Aim of the exercise = Search the entries below for "rightsquigarrow". Report each line where it occurs.

START Exercise data

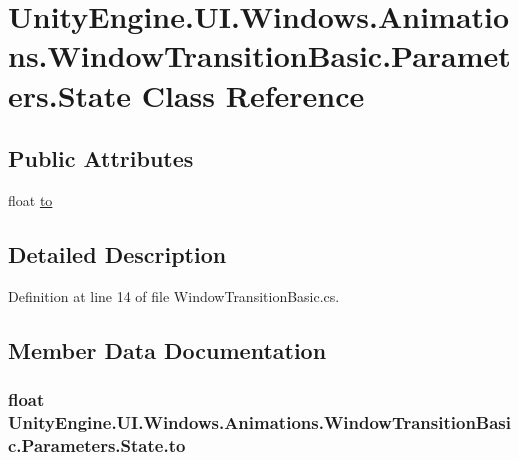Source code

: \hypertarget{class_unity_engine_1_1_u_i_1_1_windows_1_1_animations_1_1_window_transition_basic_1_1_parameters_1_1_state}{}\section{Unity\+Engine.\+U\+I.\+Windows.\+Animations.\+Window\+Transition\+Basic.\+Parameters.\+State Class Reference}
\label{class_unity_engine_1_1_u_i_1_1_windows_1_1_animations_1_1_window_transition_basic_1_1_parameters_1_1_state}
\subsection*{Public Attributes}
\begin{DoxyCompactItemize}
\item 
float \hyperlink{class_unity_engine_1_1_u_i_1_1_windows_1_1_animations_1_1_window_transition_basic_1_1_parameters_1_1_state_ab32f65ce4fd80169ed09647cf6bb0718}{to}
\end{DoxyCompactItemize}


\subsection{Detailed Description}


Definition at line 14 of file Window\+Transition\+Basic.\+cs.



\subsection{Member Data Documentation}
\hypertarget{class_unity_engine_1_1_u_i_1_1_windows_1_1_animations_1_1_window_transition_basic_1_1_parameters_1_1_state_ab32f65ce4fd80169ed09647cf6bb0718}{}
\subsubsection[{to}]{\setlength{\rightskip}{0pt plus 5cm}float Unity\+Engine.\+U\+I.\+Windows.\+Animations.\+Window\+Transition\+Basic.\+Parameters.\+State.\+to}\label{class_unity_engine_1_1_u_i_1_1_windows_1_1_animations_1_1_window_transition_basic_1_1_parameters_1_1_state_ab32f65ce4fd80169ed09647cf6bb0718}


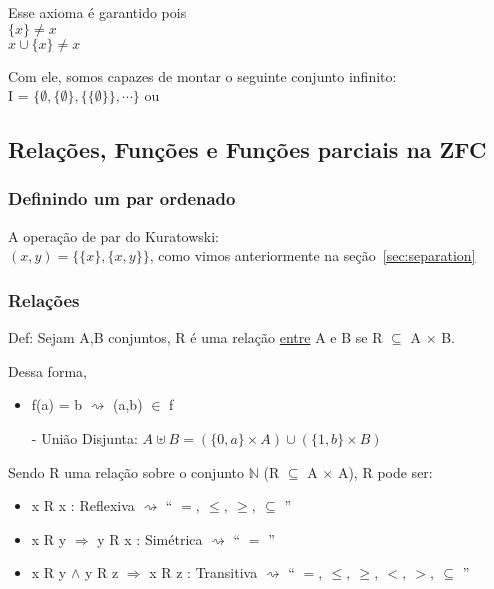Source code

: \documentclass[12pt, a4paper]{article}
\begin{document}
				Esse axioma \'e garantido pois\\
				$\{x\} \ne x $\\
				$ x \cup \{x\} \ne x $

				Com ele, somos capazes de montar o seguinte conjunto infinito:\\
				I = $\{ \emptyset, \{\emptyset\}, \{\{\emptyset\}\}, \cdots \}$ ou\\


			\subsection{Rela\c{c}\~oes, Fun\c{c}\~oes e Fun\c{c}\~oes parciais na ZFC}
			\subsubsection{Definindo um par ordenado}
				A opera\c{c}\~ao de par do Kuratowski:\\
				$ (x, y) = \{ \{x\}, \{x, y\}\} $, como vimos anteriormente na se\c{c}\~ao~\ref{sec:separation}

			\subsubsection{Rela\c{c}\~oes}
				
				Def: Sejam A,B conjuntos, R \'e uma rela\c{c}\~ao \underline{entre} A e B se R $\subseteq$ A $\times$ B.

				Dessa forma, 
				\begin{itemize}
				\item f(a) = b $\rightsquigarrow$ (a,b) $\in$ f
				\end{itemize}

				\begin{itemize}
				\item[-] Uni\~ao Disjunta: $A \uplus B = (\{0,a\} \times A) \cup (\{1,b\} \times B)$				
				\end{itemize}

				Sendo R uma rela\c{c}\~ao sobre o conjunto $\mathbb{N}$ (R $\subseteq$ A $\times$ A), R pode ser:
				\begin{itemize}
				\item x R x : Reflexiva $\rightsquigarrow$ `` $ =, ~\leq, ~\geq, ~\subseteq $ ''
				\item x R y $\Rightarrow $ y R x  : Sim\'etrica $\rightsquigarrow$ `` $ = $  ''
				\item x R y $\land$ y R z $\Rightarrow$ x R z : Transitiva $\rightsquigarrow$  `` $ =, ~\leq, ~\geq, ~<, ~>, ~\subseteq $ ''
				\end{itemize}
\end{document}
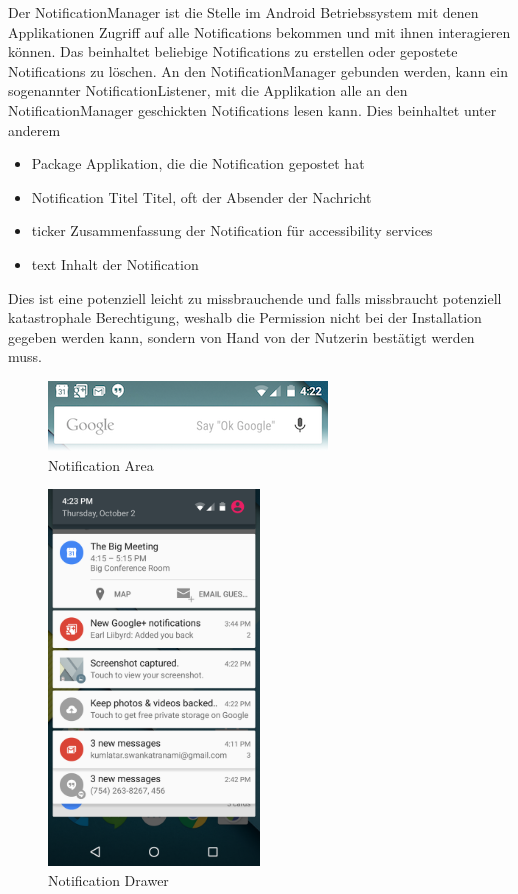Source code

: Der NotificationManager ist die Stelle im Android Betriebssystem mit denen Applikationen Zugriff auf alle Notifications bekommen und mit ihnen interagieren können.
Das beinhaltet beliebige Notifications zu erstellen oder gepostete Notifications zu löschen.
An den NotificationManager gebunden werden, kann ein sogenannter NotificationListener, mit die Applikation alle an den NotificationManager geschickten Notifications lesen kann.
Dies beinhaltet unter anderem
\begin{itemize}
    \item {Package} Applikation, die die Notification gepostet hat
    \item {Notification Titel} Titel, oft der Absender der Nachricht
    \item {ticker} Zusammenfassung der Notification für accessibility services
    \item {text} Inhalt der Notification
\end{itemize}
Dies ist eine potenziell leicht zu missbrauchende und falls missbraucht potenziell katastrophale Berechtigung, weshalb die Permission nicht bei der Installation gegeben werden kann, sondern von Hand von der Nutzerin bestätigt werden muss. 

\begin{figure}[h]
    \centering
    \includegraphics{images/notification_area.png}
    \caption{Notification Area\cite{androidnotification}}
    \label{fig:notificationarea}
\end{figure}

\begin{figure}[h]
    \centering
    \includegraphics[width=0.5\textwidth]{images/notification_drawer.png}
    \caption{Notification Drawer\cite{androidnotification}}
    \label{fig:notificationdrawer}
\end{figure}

END Exercise data

Answer below =
				\item f(a) = b $\rightsquigarrow$ (a,b) $\in$ f
				\item x R x : Reflexiva $\rightsquigarrow$ `` $ =, ~\leq, ~\geq, ~\subseteq $ ''
				\item x R y $\Rightarrow $ y R x  : Sim\'etrica $\rightsquigarrow$ `` $ = $  ''
				\item x R y $\land$ y R z $\Rightarrow$ x R z : Transitiva $\rightsquigarrow$  `` $ =, ~\leq, ~\geq, ~<, ~>, ~\subseteq $ ''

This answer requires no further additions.